» **Task**:
Go through the data and copy every line in which "nickname" appears.

» **Stored data entries**:
↓
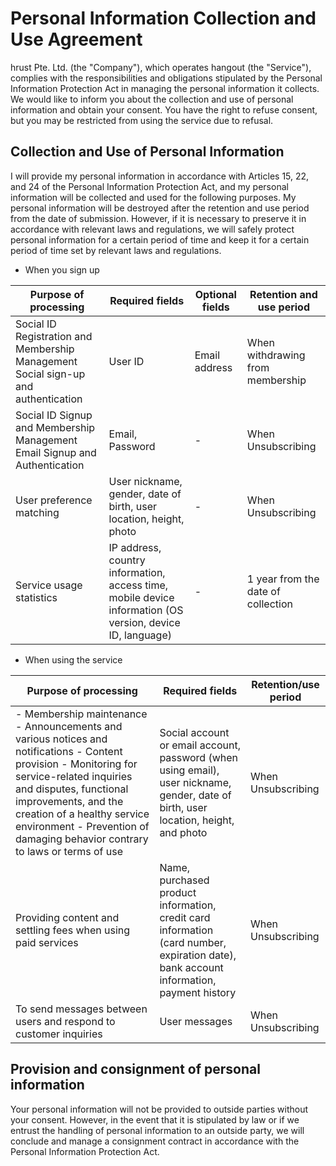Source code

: # Personal Information Collection and Use Agreement

hrust Pte. Ltd. (the "Company"), which operates hangout (the "Service"), complies with the responsibilities and obligations stipulated by the Personal Information Protection Act in managing the personal information it collects. We would like to inform you about the collection and use of personal information and obtain your consent. You have the right to refuse consent, but you may be restricted from using the service due to refusal.

## Collection and Use of Personal Information

I will provide my personal information in accordance with Articles 15, 22, and 24 of the Personal Information Protection Act, and my personal information will be collected and used for the following purposes. My personal information will be destroyed after the retention and use period from the date of submission. However, if it is necessary to preserve it in accordance with relevant laws and regulations, we will safely protect personal information for a certain period of time and keep it for a certain period of time set by relevant laws and regulations.

- When you sign up

| Purpose of processing | Required fields | Optional fields | Retention and use period |
| --- | --- | --- | --- |
| Social ID Registration and Membership Management Social sign-up and authentication | User ID | Email address | When withdrawing from membership |
| Social ID Signup and Membership Management Email Signup and Authentication | Email, Password | - | When Unsubscribing |
| User preference matching | User nickname, gender, date of birth, user location, height, photo | - | When Unsubscribing |
| Service usage statistics | IP address, country information, access time, mobile device information (OS version, device ID, language) | - | 1 year from the date of collection |
- When using the service

| Purpose of processing | Required fields | Retention/use period |
| --- | --- | --- |
|- Membership maintenance - Announcements and various notices and notifications - Content provision - Monitoring for service-related inquiries and disputes, functional improvements, and the creation of a healthy service environment  - Prevention of damaging behavior contrary to laws or terms of use | Social account or email account, password (when using email), user nickname, gender, date of birth, user location, height, and photo | When Unsubscribing |
| Providing content and settling fees when using paid services | Name, purchased product information, credit card information (card number, expiration date), bank account information, payment history | When Unsubscribing |
| To send messages between users and respond to customer inquiries | User messages | When Unsubscribing |

## Provision and consignment of personal information

Your personal information will not be provided to outside parties without your consent. However, in the event that it is stipulated by law or if we entrust the handling of personal information to an outside party, we will conclude and manage a consignment contract in accordance with the Personal Information Protection Act.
↑
» **Answer space**:
| User preference matching | User nickname, gender, date of birth, user location, height, photo | - | When Unsubscribing |
|- Membership maintenance - Announcements and various notices and notifications - Content provision - Monitoring for service-related inquiries and disputes, functional improvements, and the creation of a healthy service environment  - Prevention of damaging behavior contrary to laws or terms of use | Social account or email account, password (when using email), user nickname, gender, date of birth, user location, height, and photo | When Unsubscribing |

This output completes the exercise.